Furkan genç, Tevhidle inşa edilen şahsiyetine asla yalan ve hainlik bulaştırmayan El-Emin vasıflı doğruluk erleridir. Düşmanına dahi olsa zulmetmeyen ve haksızlık karşısında çağın Ömer’i, Ali’si ve Hamza’sı olan cihad erleridir. Mücadeleden kaçmak ona ar gelir. Yorulmak ve yılmak onun lügatinde yoktur. Yorulursa dinlenir ve yoluna tekrar devam eder. Kırılsa yaralarını sarar yine devam eder. Yıldırmaya çalışanlara inat engelleri aşarak yine yoluna devam eder.
Yaşantısında aşırılıklara yer yoktur. Onun ideali orta halli bir hayat yaşamaktır. Önce Peygamberinin sonra da azamet ve fedakârlık örneği dava erlerinin rehberliğinde bir yaşantı ile memurdur. Lüks ve rahatı hayatından çıkarmıştır. Gerektiğinde bir halı üzerinde bazen de boş bulduğu bir minderde kıvrılıp yatabilir.

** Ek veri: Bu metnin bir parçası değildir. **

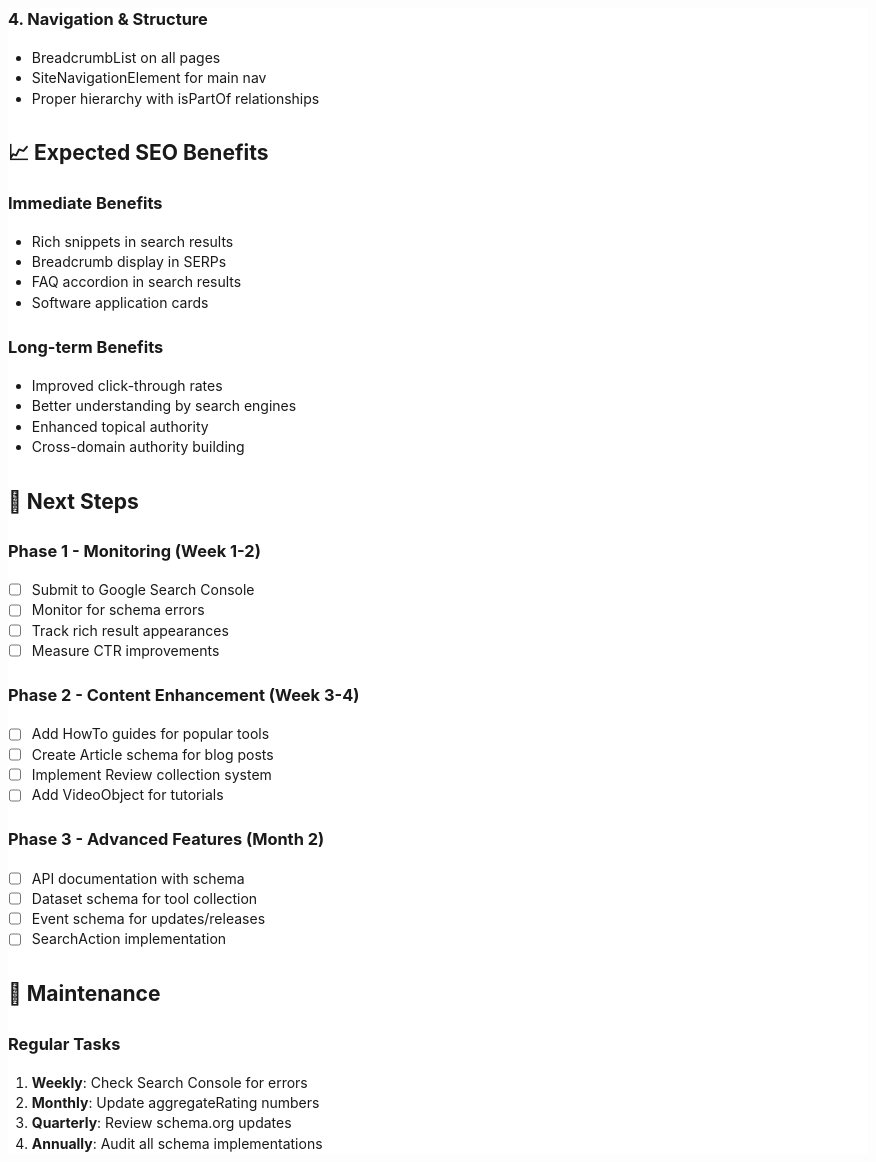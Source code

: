 ### 4. Navigation & Structure
- BreadcrumbList on all pages
- SiteNavigationElement for main nav
- Proper hierarchy with isPartOf relationships

## 📈 Expected SEO Benefits

### Immediate Benefits
- Rich snippets in search results
- Breadcrumb display in SERPs
- FAQ accordion in search results
- Software application cards

### Long-term Benefits
- Improved click-through rates
- Better understanding by search engines
- Enhanced topical authority
- Cross-domain authority building

## 🚀 Next Steps

### Phase 1 - Monitoring (Week 1-2)
- [ ] Submit to Google Search Console
- [ ] Monitor for schema errors
- [ ] Track rich result appearances
- [ ] Measure CTR improvements

### Phase 2 - Content Enhancement (Week 3-4)
- [ ] Add HowTo guides for popular tools
- [ ] Create Article schema for blog posts
- [ ] Implement Review collection system
- [ ] Add VideoObject for tutorials

### Phase 3 - Advanced Features (Month 2)
- [ ] API documentation with schema
- [ ] Dataset schema for tool collection
- [ ] Event schema for updates/releases
- [ ] SearchAction implementation

## 🔧 Maintenance

### Regular Tasks
1. **Weekly**: Check Search Console for errors
2. **Monthly**: Update aggregateRating numbers
3. **Quarterly**: Review schema.org updates
4. **Annually**: Audit all schema implementations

Tüm sevgilerini, sevdalarını en büyük sevda olan Rabbine hizmet uğrunda toprağa gömmüştür. Dünya hayatına dair arzularının ve isteklerinin çoğunu ahirete ertelemiştir. Kariyeri, davasında ve ihlas üzere ibadet etmekle yükselmekte bulmuştur. Kariyer planlarını, iş imkânlarını ve tekliflerini geri planda tutup davasını en öne geçirmiştir. Davasına ihanet edenlere inat, azimle ve sadakatle davasına, İslami harekete ve liderine kalben ve aklen bağlıdır. Bazen kalbiyle bazen aklıyla hainlere fitnecilere cevap bulur.
İlmi noktada kendisini sürekli geliştirir ve şunu bilir ki: “İlmi gelişimimi tamamladım, benden bu kadar” dediği anda yükseldiği yerden geri düşmeye başlayacaktır. O yüzden her daim bir araştırma ve yenilenme içerisindedir.
İslami yaşantısı, edep ve hayasıyla elle gösterilmeye namzet yiğitlerdir onlar. Yüzüne baksan nur, sözüne baksan sürur, kalbine dokunsan aşk fışkırır onlardan.
O bambaşka bir gençtir. Her gencin eğlence ve zevke daldığı bu çağda o; talebesine, kardeşine ve ümmete iman suyu götürme gayretindedir. Derdini unutan, aç susuz geçen gecelere perde çeken, rahatı mezara gömen cennet elçileridir onlar. Rabbini razı etmek ve ümmeti kurtarmakla geçen her anında, bazen kendisini unutur. Fakat bu gençliği ona İslam davasına hizmette tekrar gelmeyecektir. Bunu bilir ve sağlığına, yediğine, içtiğine dikkat ederek her daim enerjisini korumaya çalışır.
Allah Azze ve Celle ümmete ve insanlığa büyük katkılar sağlayacak sağlam iradeli, idealist, mücadeleci; takvasıyla yılmaz, eğilmez, küsmez ve kaçmaz genç kadrolar nasip eylesin.